Review: Off Limits by Riley Hart

SYNOPSIS:

It started out as a little fun. When there was a man in my building on a hookup app, why not message him?

Only we didn’t meet. We just texted—one night after the other, after the other.’

GoodWithHisHands was the perfect escape from my life, where pressure was always on my shoulders: my father’s expectations, the worry about my sister, Maddy, getting sick again, and her ex-husband, Ryder Lynwood, suddenly back and volunteering at the same hospital as me.

It would have been smart to keep my distance from the man who came out as gay, tearing our close families apart and breaking Maddy’s heart. Except Ryder intrigues me. I like talking to him, same as I enjoy chatting to GoodWithHisHands.

They weren’t supposed to be the same person.

I wasn’t supposed to fall for him. To want him. To need him. Maddy didn’t deserve to get hurt again, and I didn’t need another reason to feel like an outsider in my own family. Ryder was off-limits. I knew that. Still, I couldn’t make myself stay away.

REVIEW:

This book was okay, not my favorite Riley Hart read but an enjoyable one, none the less. Ryder and Hutch were perfect for each other, you can see their instantaneous chemistry from the start of their chats, when they believe each other strangers, but there were definitely some road bumps in the way which turned me off to the story a bit.

So lets start with what I loved and that was Ryder and Hutch. I adored how in both versions of their lives, the virtual and in person, they have this budding friendship that eventually turns more. Ryder was the pillar of support that Hutch so desperately needed, and he just understood Hutch on such a deep and intrinsic level that it had my heart swooning. Hutch truly had to face his own hardships during this story, which mainly center around his fractured family and the unrealistic pressure they put on him.

But one thing I didn’t like in this book, and its a pretty big thing…Ryder’s ex wife and Hutch’s sister, Maddy.
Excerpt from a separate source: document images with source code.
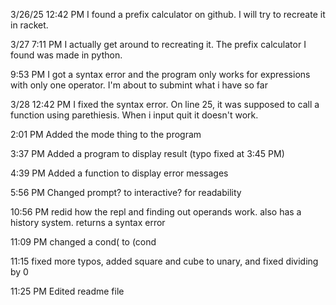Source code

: 3/26/25 12:42 PM
  I found a prefix calculator on github. I will try to recreate it in racket.

3/27 7:11 PM
  I actually get around to recreating it. The prefix calculator I found was made in python. 

9:53 PM
  I got a syntax error and the program only works for expressions with only one operator. I'm about to submint what i have so far

3/28 12:42 PM
  I fixed the syntax error. On line 25, it was supposed to call a function using parethiesis. When i input quit it doesn't work.

2:01 PM 
  Added the mode thing to the program

3:37 PM
  Added a program to display result
  (typo fixed at 3:45 PM)

4:39 PM
  Added a function to display error messages

5:56 PM
  Changed prompt? to interactive? for readability

10:56 PM
  redid how the repl and finding out operands work. also has a history system. returns a syntax error

11:09 PM
  changed a cond( to (cond

11:15 fixed more typos, added square and cube to unary, and fixed dividing by 0

11:25 PM Edited readme file 
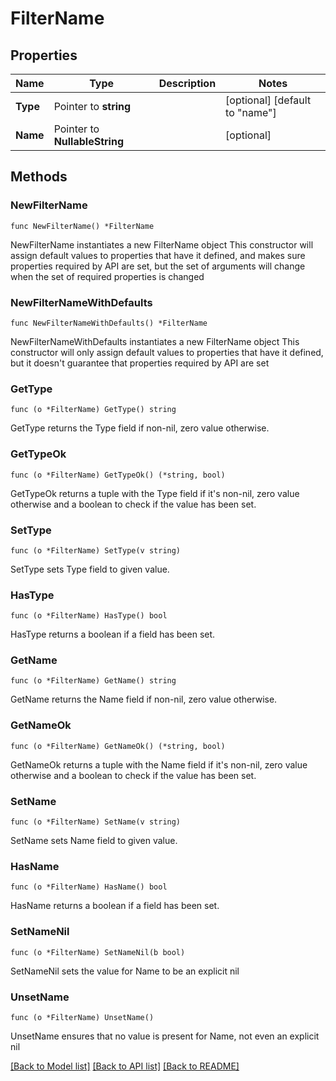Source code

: # FilterName

## Properties

Name | Type | Description | Notes
------------ | ------------- | ------------- | -------------
**Type** | Pointer to **string** |  | [optional] [default to "name"]
**Name** | Pointer to **NullableString** |  | [optional] 

## Methods

### NewFilterName

`func NewFilterName() *FilterName`

NewFilterName instantiates a new FilterName object
This constructor will assign default values to properties that have it defined,
and makes sure properties required by API are set, but the set of arguments
will change when the set of required properties is changed

### NewFilterNameWithDefaults

`func NewFilterNameWithDefaults() *FilterName`

NewFilterNameWithDefaults instantiates a new FilterName object
This constructor will only assign default values to properties that have it defined,
but it doesn't guarantee that properties required by API are set

### GetType

`func (o *FilterName) GetType() string`

GetType returns the Type field if non-nil, zero value otherwise.

### GetTypeOk

`func (o *FilterName) GetTypeOk() (*string, bool)`

GetTypeOk returns a tuple with the Type field if it's non-nil, zero value otherwise
and a boolean to check if the value has been set.

### SetType

`func (o *FilterName) SetType(v string)`

SetType sets Type field to given value.

### HasType

`func (o *FilterName) HasType() bool`

HasType returns a boolean if a field has been set.

### GetName

`func (o *FilterName) GetName() string`

GetName returns the Name field if non-nil, zero value otherwise.

### GetNameOk

`func (o *FilterName) GetNameOk() (*string, bool)`

GetNameOk returns a tuple with the Name field if it's non-nil, zero value otherwise
and a boolean to check if the value has been set.

### SetName

`func (o *FilterName) SetName(v string)`

SetName sets Name field to given value.

### HasName

`func (o *FilterName) HasName() bool`

HasName returns a boolean if a field has been set.

### SetNameNil

`func (o *FilterName) SetNameNil(b bool)`

 SetNameNil sets the value for Name to be an explicit nil

### UnsetName
`func (o *FilterName) UnsetName()`

UnsetName ensures that no value is present for Name, not even an explicit nil

[[Back to Model list]](../README.md#documentation-for-models) [[Back to API list]](../README.md#documentation-for-api-endpoints) [[Back to README]](../README.md)


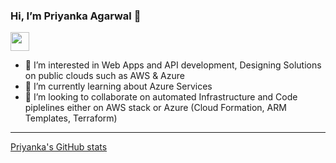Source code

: ### Hi, I’m Priyanka Agarwal 👋

[<img height="30" src="https://img.shields.io/badge/linkedin-blue.svg?&style=for-the-badge&logo=linkedin&logoColor=white" />](https://www.linkedin.com/in/priyanka-agarwal-162247142/)

- 👀 I’m interested in Web Apps and API development, Designing Solutions on public clouds such as AWS & Azure
- 🌱 I’m currently learning about Azure Services
- 💞️ I’m looking to collaborate on automated Infrastructure and Code piplelines either on AWS stack or Azure (Cloud Formation, ARM Templates, Terraform)

---

[Priyanka's GitHub stats](https://github-readme-stats.vercel.app/api?username=priyanka010392&count_private=true&show_icons=true&theme=radical)

<!---
priyanka010392/priyanka010392 is a ✨ special ✨ repository because its `README.md` (this file) appears on your GitHub profile.
You can click the Preview link to take a look at your changes.
--->
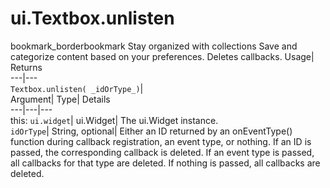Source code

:  
#  ui.Textbox.unlisten 
bookmark_borderbookmark Stay organized with collections  Save and categorize content based on your preferences.
Deletes callbacks. 
Usage| Returns  
---|---  
`Textbox.unlisten( _idOrType_)`|   
Argument|  Type| Details  
---|---|---  
this: `ui.widget`| ui.Widget| The ui.Widget instance.  
`idOrType`| String, optional| Either an ID returned by an onEventType() function during callback registration, an event type, or nothing. If an ID is passed, the corresponding callback is deleted. If an event type is passed, all callbacks for that type are deleted. If nothing is passed, all callbacks are deleted.  
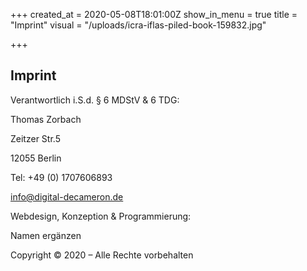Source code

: +++
created_at = 2020-05-08T18:01:00Z
show_in_menu = true
title = "Imprint"
visual = "/uploads/icra-iflas-piled-book-159832.jpg"

+++
## Imprint

Verantwortlich i.S.d. § 6 MDStV & 6 TDG:

Thomas Zorbach

Zeitzer Str.5

12055 Berlin

Tel: +49 (0) 1707606893

info@digital-decameron.de

Webdesign, Konzeption & Programmierung:

Namen ergänzen

Copyright © 2020 – Alle Rechte vorbehalten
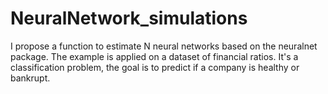 # NeuralNetwork_simulations
I propose a function to estimate N neural networks based on the neuralnet package. The example is applied on a dataset of financial ratios. It's a classification problem, the goal is to predict if a company is healthy or bankrupt.

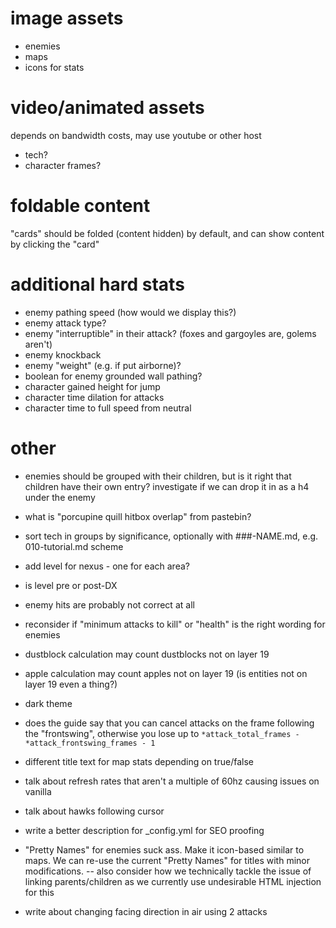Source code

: 
# image assets

- enemies
- maps
- icons for stats

# video/animated assets

depends on bandwidth costs, may use youtube or other host

- tech?
- character frames?

# foldable content

"cards" should be folded (content hidden) by default, and can show content by clicking the "card"

# additional hard stats

- enemy pathing speed (how would we display this?)
- enemy attack type?
- enemy "interruptible" in their attack? (foxes and gargoyles are, golems aren't)
- enemy knockback
- enemy "weight" (e.g. if put airborne)?
- boolean for enemy grounded wall pathing?
- character gained height for jump
- character time dilation for attacks
- character time to full speed from neutral

# other

- enemies should be grouped with their children, but is it right that children have their own entry? investigate if we can drop it in as a h4 under the enemy

- what is "porcupine quill hitbox overlap" from pastebin?

- sort tech in groups by significance, optionally with ###-NAME.md, e.g. 010-tutorial.md scheme

- add level for nexus - one for each area?

- is level pre or post-DX

- enemy hits are probably not correct at all

- reconsider if "minimum attacks to kill" or "health" is the right wording for enemies

- dustblock calculation may count dustblocks not on layer 19

- apple calculation may count apples not on layer 19 (is entities not on layer 19 even a thing?)

- dark theme

- does the guide say that you can cancel attacks on the frame following the "frontswing", otherwise you lose up to `*attack_total_frames - *attack_frontswing_frames - 1`

- different title text for map stats depending on true/false

- talk about refresh rates that aren't a multiple of 60hz causing issues on vanilla

- talk about hawks following cursor

- write a better description for _config.yml for SEO proofing

- "Pretty Names" for enemies suck ass. Make it icon-based similar to maps. We can re-use the current "Pretty Names" for titles with minor modifications.
-- also consider how we technically tackle the issue of linking parents/children as we currently use undesirable HTML injection for this

- write about changing facing direction in air using 2 attacks
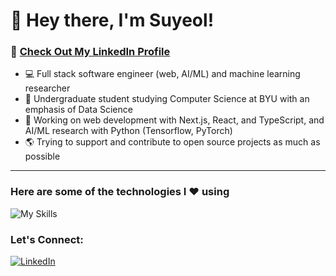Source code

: # 👋 Hey there, I'm Suyeol!

### 🔗 [Check Out My LinkedIn Profile](https://www.linkedin.com/in/suyeolyoon/)

- 💻 Full stack software engineer (web, AI/ML) and machine learning researcher
- 🏫 Undergraduate student studying Computer Science at BYU with an emphasis of Data Science
- 🔭 Working on web development with Next.js, React, and TypeScript, and AI/ML research with Python (Tensorflow, PyTorch)
- 🌎 Trying to support and contribute to open source projects as much as possible

***

### Here are some of the technologies I ❤️ using
![My Skills](https://skillicons.dev/icons?i=python,js,ts,ruby,java,cpp,html,css,postgresql,mysql,aws,firebase,docker,react,nodejs,nextjs,tailwind,sass,rails,tensorflow,pytorch,supabase,git,github&perline=12)

### Let's Connect:
[![LinkedIn](https://img.shields.io/badge/LinkedIn-0077B5?style=for-the-badge&logo=linkedin&logoColor=white)](https://www.linkedin.com/in/suyeolyoon/)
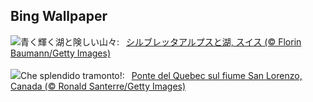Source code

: ## Bing Wallpaper
![](https://www.bing.com/th?id=OHR.KlostersSerneus_JA-JP1346156954_UHD.jpg&w=1000)青く輝く湖と険しい山々:&nbsp;&ensp;[シルブレッタアルプスと湖, スイス (© Florin Baumann/Getty Images)](https://www.bing.com/th?id=OHR.KlostersSerneus_JA-JP1346156954_UHD.jpg)
<br><br/>
![](https://www.bing.com/th?id=OHR.QuebecCityBridge_IT-IT2390988840_UHD.jpg&w=1000)Che splendido tramonto!:&nbsp;&ensp;[Ponte del Quebec sul fiume San Lorenzo, Canada  (© Ronald Santerre/Getty Images)](https://www.bing.com/th?id=OHR.QuebecCityBridge_IT-IT2390988840_UHD.jpg)
<br><br/>
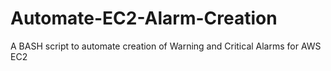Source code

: # Automate-EC2-Alarm-Creation
A BASH script to automate creation of Warning and Critical Alarms for AWS EC2
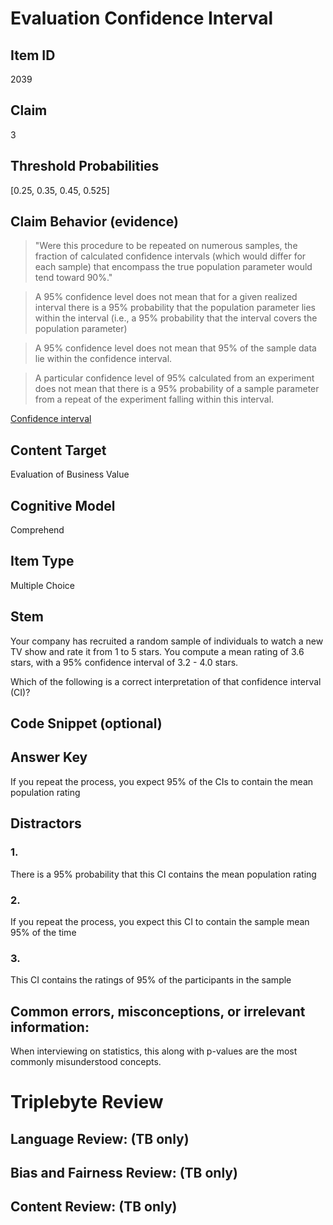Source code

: # Evaluation Confidence Interval

## Item ID
2039

## Claim
3

## Threshold Probabilities
[0.25, 0.35, 0.45, 0.525]

## Claim Behavior (evidence)
> "Were this procedure to be repeated on numerous samples, the fraction of calculated confidence intervals (which would differ for each sample) that encompass the true population parameter would tend toward 90%."

> A 95% confidence level does not mean that for a given realized interval there is a 95% probability that the population parameter lies within the interval (i.e., a 95% probability that the interval covers the population parameter)

> A 95% confidence level does not mean that 95% of the sample data lie within the confidence interval.

> A particular confidence level of 95% calculated from an experiment does not mean that there is a 95% probability of a sample parameter from a repeat of the experiment falling within this interval.

[Confidence interval](https://en.wikipedia.org/wiki/Confidence_interval)

## Content Target
Evaluation of Business Value

## Cognitive Model
Comprehend

## Item Type
Multiple Choice

## Stem
Your company has recruited a random sample of individuals to watch a new TV show and rate it from 1 to 5 stars. You compute a mean rating of 3.6 stars, with a 95% confidence interval of 3.2 - 4.0 stars.

Which of the following is a correct interpretation of that confidence interval (CI)?

## Code Snippet (optional)

## Answer Key
If you repeat the process, you expect 95% of the CIs to contain the mean population rating

## Distractors
### 1.
There is a 95% probability that this CI contains the mean population rating

### 2.
If you repeat the process, you expect this CI to contain the sample mean 95% of the time

### 3.
This CI contains the ratings of 95% of the participants in the sample

## Common errors, misconceptions, or irrelevant information:
When interviewing on statistics, this along with p-values are the most commonly misunderstood concepts.

# Triplebyte Review

## Language Review: (TB only)

## Bias and Fairness Review: (TB only)

## Content Review: (TB only)

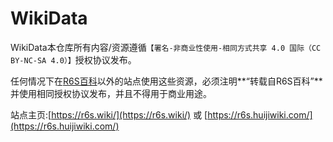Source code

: # WikiData

WikiData本仓库所有内容/资源遵循`【署名-非商业性使用-相同方式共享 4.0 国际（CC BY-NC-SA 4.0）】`授权协议发布。

任何情况下在[R6S百科](https://r6s.huijiwiki.com/ "R6S百科")以外的站点使用这些资源，必须注明**“转载自R6S百科”**并使用相同授权协议发布，并且不得用于商业用途。

站点主页:[https://r6s.wiki/](https://r6s.wiki/) 或 [https://r6s.huijiwiki.com/](https://r6s.huijiwiki.com/)
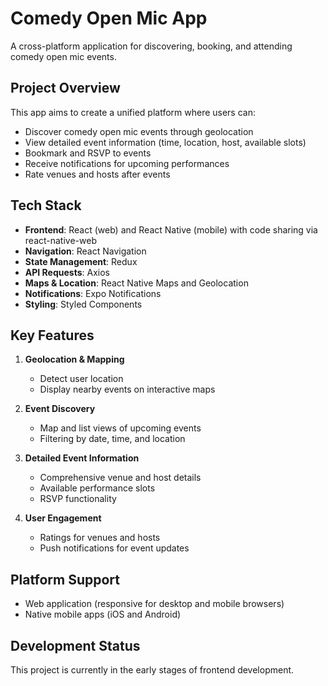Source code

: # Comedy Open Mic App

A cross-platform application for discovering, booking, and attending comedy open mic events.

## Project Overview

This app aims to create a unified platform where users can:
- Discover comedy open mic events through geolocation
- View detailed event information (time, location, host, available slots)
- Bookmark and RSVP to events
- Receive notifications for upcoming performances
- Rate venues and hosts after events

## Tech Stack

- **Frontend**: React (web) and React Native (mobile) with code sharing via react-native-web
- **Navigation**: React Navigation
- **State Management**: Redux
- **API Requests**: Axios
- **Maps & Location**: React Native Maps and Geolocation
- **Notifications**: Expo Notifications
- **Styling**: Styled Components

## Key Features

1. **Geolocation & Mapping**
   - Detect user location
   - Display nearby events on interactive maps

2. **Event Discovery**
   - Map and list views of upcoming events
   - Filtering by date, time, and location

3. **Detailed Event Information**
   - Comprehensive venue and host details
   - Available performance slots
   - RSVP functionality

4. **User Engagement**
   - Ratings for venues and hosts
   - Push notifications for event updates

## Platform Support

- Web application (responsive for desktop and mobile browsers)
- Native mobile apps (iOS and Android)

## Development Status

This project is currently in the early stages of frontend development.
The entire book seemed to revolve around her and her feelings. And while Maddy had two bouts of cancer as a child, everyone still walks on eggshells around her and treats her like she is fragile and breakable. She is a grown woman and just never had to be held accountable for anything because she had cancer. She just played too much of a central point in the story and it took away from Hutch and Ryder’s relationship, instead of enhancing it.

But one thing that had me excited, was Isaac and the next book in the series. Isaac intrigued me to no end and while the banter between him and Hutch was too notch, I can’t wait to see the banter between Isaac and his step-brother, Lane.